On the (Memory-)Tightness of GCM-Based Channels

To deploy cryptographic constructions in practice as efficiently as possible, the choice of the construction's parameters (e.g., the size of the underlying algebraic group) is crucial. As it nowadays is a de-facto standard that a new cryptographic construction C comes along with a proof of security, it is important that these proofs are as precise as possible to provide a meaningful aid in choosing the scheme's parameters to achieve a certain level of security. In such a security proof, one usually considers a computational problem P that is assumed to be hard (e.g., factoring of large primes or the discrete logarithm problem) and transforms an algorithm A trying to break C with respect to some well-defined security model M into an algorithm B trying to solve P. We say that algorithm B is a tight reduction if it uses approximately the same amount of resources as algorithm A does. In cryptographic research, these resources are usually running time t and success probability e. However, Auerbach et al. (CRYPTO'17) pointed out that also the memory-consumption of a reduction is an important resource. Thus, we call a reduction memory-tight if in addition the memory-comsumption of A and B is about the same. If B would use significantly more resources than A, this implies that one "looses security”. Hence, one would need to choose larger parameters as one would need with a tight reduction to compensate this loss, which in the end implies a less efficient deployment of the construction.

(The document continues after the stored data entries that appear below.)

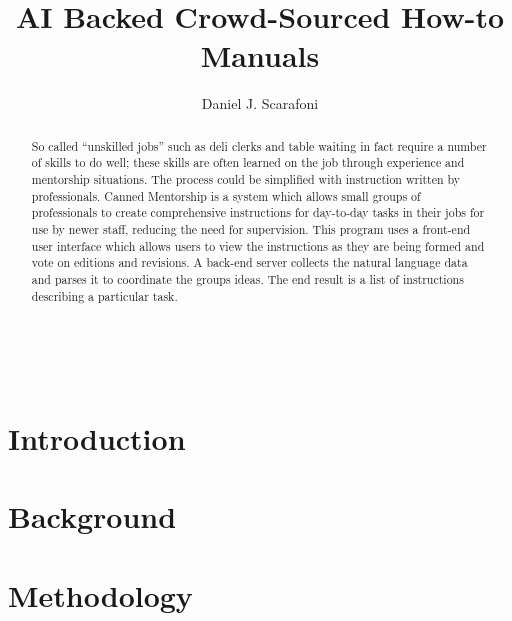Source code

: \documentclass[11pt,leqno]{report}
\begin{document}
\sloppy
\title{AI Backed Crowd-Sourced How-to Manuals}
\author{Daniel J. Scarafoni}
\maketitle


\thispagestyle{empty}
\newenvironment{dedication}
{\cleardoublepage \thispagestyle{empty} \vspace*{\stretch{1}}
  \begin{center} \em}
  {\end{center} \vspace*{\stretch{3}} }


\begin{abstract}
	So called “unskilled jobs” such as deli clerks and table waiting in fact require a number of skills to do well; these skills are often learned on the job through experience and mentorship situations. The process could be simplified with instruction written by professionals. Canned Mentorship is a system which allows small groups of professionals to create comprehensive instructions for day-to-day tasks in their jobs for use by newer staff, reducing the need for supervision. This program uses a front-end user interface which allows users to view the instructions as they are being formed and vote on editions and revisions. A back-end server collects the natural language data and parses it to coordinate the groups ideas. The end result is a list of instructions describing a particular task.
\end{abstract}

\tableofcontents
\pagebreak\

\chapter{Introduction}


\chapter{Background}


\chapter{Methodology}

\end{document}
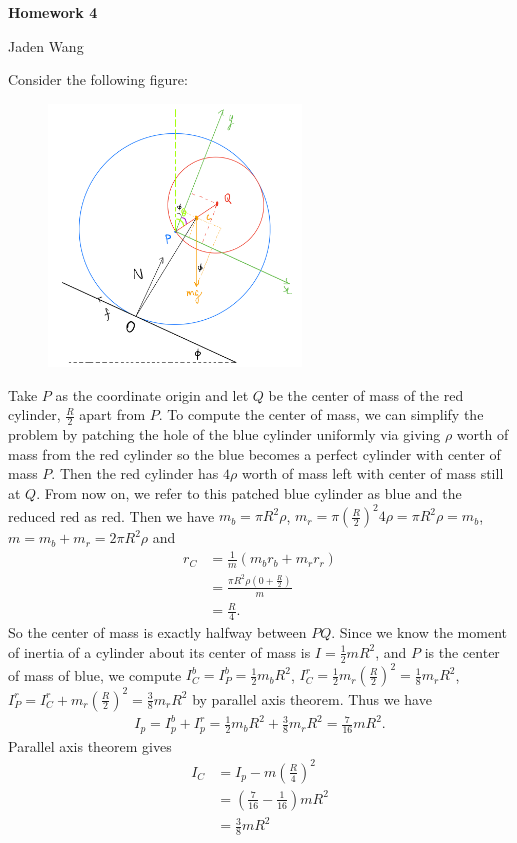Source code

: \documentclass[12pt]{article}
\begin{document}
\centerline {\textsf{\textbf{\LARGE{Homework 4}}}}
\centerline {Jaden Wang}
\vspace{.15in}
Consider the following figure:
~\begin{figure}[H]
	\centering
	\includegraphics[width=0.6\textwidth]{./figures/hw4.1.png}
\end{figure}
Take $ P$ as the coordinate origin and let  $ Q$ be the center of mass of the red cylinder,  $ \frac{R}{2}$ apart from $ P$. To compute the center of mass, we can simplify the problem by patching the hole of the blue cylinder uniformly via giving  $ \rho$ worth of mass from the red cylinder so the blue becomes a perfect cylinder with center of mass  $ P$. Then the red cylinder has  $ 4 \rho$ worth of mass left with center of mass still at $ Q$. From now on, we refer to this patched blue cylinder as blue and the reduced red as red. Then we have $ m_b = \pi R^2 \rho$, $ m_r = \pi\left( \frac{R}{2} \right) ^2 4 \rho = \pi R^2 \rho = m_b$, $ m = m_b + m_r = 2 \pi R^2 \rho$ and
\begin{align*}
	r_C &= \frac{1}{m} (m_b r_b + m_r r_r) \\
	    &=\frac{\pi R^2 \rho \left(  0 + \frac{R}{2}\right) }{ m}\\ 
	    &= \frac{R}{4} .
\end{align*}
So the center of mass is exactly halfway between $ PQ$. Since we know the moment of inertia of a cylinder about its center of mass is $I = \frac{1}{2} mR^2$, and $ P$ is the center of mass of blue, we compute $ I_C^{b} = I_P^{b} = \frac{1}{2} m_b R^2$, $ I_C^r = \frac{1}{2} m_r \left( \frac{R}{2} \right) ^2 = \frac{1}{8} m_r R^2$, $ I_P^{r} = I_C^{r} + m_r \left( \frac{R}{2} \right) ^2 = \frac{3}{8}m_rR^2$ by parallel axis theorem. Thus we have
\begin{align*}
	I_p = I_p^b + I_p^r =\frac{1}{2}m_bR^2 + \frac{3}{8}m_rR^2 = \frac{7}{16} mR^2.
\end{align*}
Parallel axis theorem gives
\begin{align*}
	I_C &= I_p - m\left( \frac{R}{4} \right)^2  \\
	&= \left( \frac{7}{16}-\frac{1}{16} \right) mR^2 \\
	&= \frac{3}{8}mR^2 
\end{align*}
\end{document}
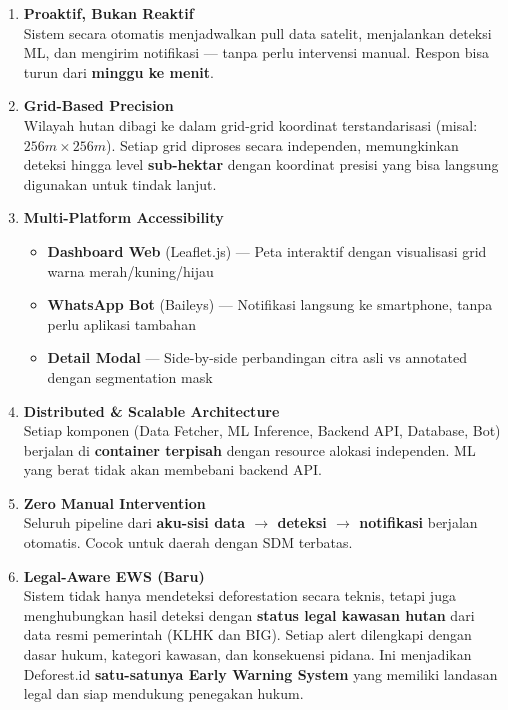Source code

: \documentclass[11pt,a4paper]{article}
\begin{document}
\begin{enumerate}[label=\textbf{USP \arabic*:}]

    \item \textbf{Proaktif, Bukan Reaktif} \\
    Sistem secara otomatis menjadwalkan pull data satelit, menjalankan deteksi ML, dan mengirim notifikasi --- tanpa perlu intervensi manual. Respon bisa turun dari \textbf{minggu ke menit}.

    \item \textbf{Grid-Based Precision} \\
    Wilayah hutan dibagi ke dalam grid-grid koordinat terstandarisasi (misal: $256m \times 256m$). Setiap grid diproses secara independen, memungkinkan deteksi hingga level \textbf{sub-hektar} dengan koordinat presisi yang bisa langsung digunakan untuk tindak lanjut.

    \item \textbf{Multi-Platform Accessibility} \\
    \begin{itemize}
        \item \textbf{Dashboard Web} (Leaflet.js) --- Peta interaktif dengan visualisasi grid warna merah/kuning/hijau
        \item \textbf{WhatsApp Bot} (Baileys) --- Notifikasi langsung ke smartphone, tanpa perlu aplikasi tambahan
        \item \textbf{Detail Modal} --- Side-by-side perbandingan citra asli vs annotated dengan segmentation mask
    \end{itemize}

    \item \textbf{Distributed \& Scalable Architecture} \\
    Setiap komponen (Data Fetcher, ML Inference, Backend API, Database, Bot) berjalan di \textbf{container terpisah} dengan resource alokasi independen. ML yang berat tidak akan membebani backend API.

    \item \textbf{Zero Manual Intervention} \\
    Seluruh pipeline dari \textbf{aku-sisi data $\to$ deteksi $\to$ notifikasi} berjalan otomatis. Cocok untuk daerah dengan SDM terbatas.

    \item \textbf{\color{alertred} \textbf{Legal-Aware EWS} (Baru)} \\
    Sistem tidak hanya mendeteksi deforestation secara teknis, tetapi juga menghubungkan hasil deteksi dengan \textbf{status legal kawasan hutan} dari data resmi pemerintah (KLHK dan BIG). Setiap alert dilengkapi dengan dasar hukum, kategori kawasan, dan konsekuensi pidana. Ini menjadikan Deforest.id \textbf{satu-satunya Early Warning System} yang memiliki landasan legal dan siap mendukung penegakan hukum.

\end{enumerate}
\end{document}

Very recently, Ghoshal, Jaeger, and Tessaro (CRYPTO'20) initiated the study of memory-tight authenticated encryption. They show a number of positive and negative results in this area, one of which showing the possibility of a memory-tight security proof for AES-GCM. AES-GCM is currently the de-facto standard of symmetric encryption and is, e.g. the most used encryption mode in TLS 1.3. In this paper, they also applied their result to a simplified version of the TLS 1.3 record layer channel instantiated with AES-GCM. The goal of this thesis is to revisit their analysis and compare their notion of a channel with previous notions. By comparing it to other notions, it should be researched how strong this notion actually is. An ideal outcome of this thesis for us would be a (memory-)tight security proof for the TLS 1.3 AES-GCM record layer protocol with a reasonable abstraction of the protocol and a reasonable notion of a channel. We are currently working on the tight security of TLS 1.3 (https://eprint.iacr.org/2020/726), which already proofs tight security of the handshake protocol of TLS 1.3. A tight analysis of the record layer, i.e. the channel, in some form would be a great complement.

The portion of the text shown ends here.